PROBLEM STATEMENT: Leaving the pictures aside, restate all of the data exactly.

ENTRIES PROVIDED:
········
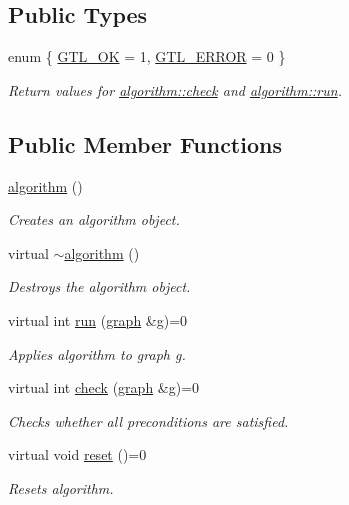 \subsection*{Public Types}
\begin{DoxyCompactItemize}
\item 
enum \{ \mbox{\hyperlink{classalgorithm_af1a0078e153aa99c24f9bdf0d97f6710a5114c20e4a96a76b5de9f28bf15e282b}{G\+T\+L\+\_\+\+OK}} = 1, 
\mbox{\hyperlink{classalgorithm_af1a0078e153aa99c24f9bdf0d97f6710a6fcf574690bbd6cf710837a169510dd7}{G\+T\+L\+\_\+\+E\+R\+R\+OR}} = 0
 \}
\begin{DoxyCompactList}\small\item\em Return values for \mbox{\hyperlink{classalgorithm_a76361fb03ad1cf643affc51821e43bed}{algorithm\+::check}} and \mbox{\hyperlink{classalgorithm_a734b189509a8d6b56b65f8ff772d43ca}{algorithm\+::run}}. \end{DoxyCompactList}\end{DoxyCompactItemize}
\subsection*{Public Member Functions}
\begin{DoxyCompactItemize}
\item 
\mbox{\hyperlink{classalgorithm_ab79e1ddec2f2afdf4b36b10724db8b15}{algorithm}} ()
\begin{DoxyCompactList}\small\item\em Creates an algorithm object. \end{DoxyCompactList}\item 
virtual \mbox{\hyperlink{classalgorithm_adca9b1e7fa3afd914519a9dbb44e9fd5}{$\sim$algorithm}} ()
\begin{DoxyCompactList}\small\item\em Destroys the algorithm object. \end{DoxyCompactList}\item 
virtual int \mbox{\hyperlink{classalgorithm_a734b189509a8d6b56b65f8ff772d43ca}{run}} (\mbox{\hyperlink{classgraph}{graph}} \&\mbox{\hyperlink{rings_8cpp_aa9df5aa3976a89a96a5f1c7611d42938}{g}})=0
\begin{DoxyCompactList}\small\item\em Applies algorithm to graph g. \end{DoxyCompactList}\item 
virtual int \mbox{\hyperlink{classalgorithm_a76361fb03ad1cf643affc51821e43bed}{check}} (\mbox{\hyperlink{classgraph}{graph}} \&\mbox{\hyperlink{rings_8cpp_aa9df5aa3976a89a96a5f1c7611d42938}{g}})=0
\begin{DoxyCompactList}\small\item\em Checks whether all preconditions are satisfied. \end{DoxyCompactList}\item 
virtual void \mbox{\hyperlink{classalgorithm_a21aba63d066ae7897de6ca7d8425c408}{reset}} ()=0
\begin{DoxyCompactList}\small\item\em Resets algorithm. \end{DoxyCompactList}\end{DoxyCompactItemize}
········
REPLY:
 \subsection*{Public Types}
\begin{DoxyCompactItemize}
\item 
enum \{ \mbox{\hyperlink{classalgorithm_af1a0078e153aa99c24f9bdf0d97f6710a5114c20e4a96a76b5de9f28bf15e282b}{G\+T\+L\+\_\+\+OK}} = 1, 
\mbox{\hyperlink{classalgorithm_af1a0078e153aa99c24f9bdf0d97f6710a6fcf574690bbd6cf710837a169510dd7}{G\+T\+L\+\_\+\+E\+R\+R\+OR}} = 0
 \}
\begin{DoxyCompactList}\small\item\em Return values for \mbox{\hyperlink{classalgorithm_a76361fb03ad1cf643affc51821e43bed}{algorithm\+::check}} and \mbox{\hyperlink{classalgorithm_a734b189509a8d6b56b65f8ff772d43ca}{algorithm\+::run}}. \end{DoxyCompactList}\end{DoxyCompactItemize}
\subsection*{Public Member Functions}
\begin{DoxyCompactItemize}
\item 
\mbox{\hyperlink{classalgorithm_ab79e1ddec2f2afdf4b36b10724db8b15}{algorithm}} ()
\begin{DoxyCompactList}\small\item\em Creates an algorithm object. \end{DoxyCompactList}\item 
virtual \mbox{\hyperlink{classalgorithm_adca9b1e7fa3afd914519a9dbb44e9fd5}{$\sim$algorithm}} ()
\begin{DoxyCompactList}\small\item\em Destroys the algorithm object. \end{DoxyCompactList}\item 
virtual int \mbox{\hyperlink{classalgorithm_a734b189509a8d6b56b65f8ff772d43ca}{run}} (\mbox{\hyperlink{classgraph}{graph}} \&\mbox{\hyperlink{rings_8cpp_aa9df5aa3976a89a96a5f1c7611d42938}{g}})=0
\begin{DoxyCompactList}\small\item\em Applies algorithm to graph g. \end{DoxyCompactList}\item 
virtual int \mbox{\hyperlink{classalgorithm_a76361fb03ad1cf643affc51821e43bed}{check}} (\mbox{\hyperlink{classgraph}{graph}} \&\mbox{\hyperlink{rings_8cpp_aa9df5aa3976a89a96a5f1c7611d42938}{g}})=0
\begin{DoxyCompactList}\small\item\em Checks whether all preconditions are satisfied. \end{DoxyCompactList}\item 
virtual void \mbox{\hyperlink{classalgorithm_a21aba63d066ae7897de6ca7d8425c408}{reset}} ()=0
\begin{DoxyCompactList}\small\item\em Resets algorithm. \end{DoxyCompactList}\end{DoxyCompactItemize}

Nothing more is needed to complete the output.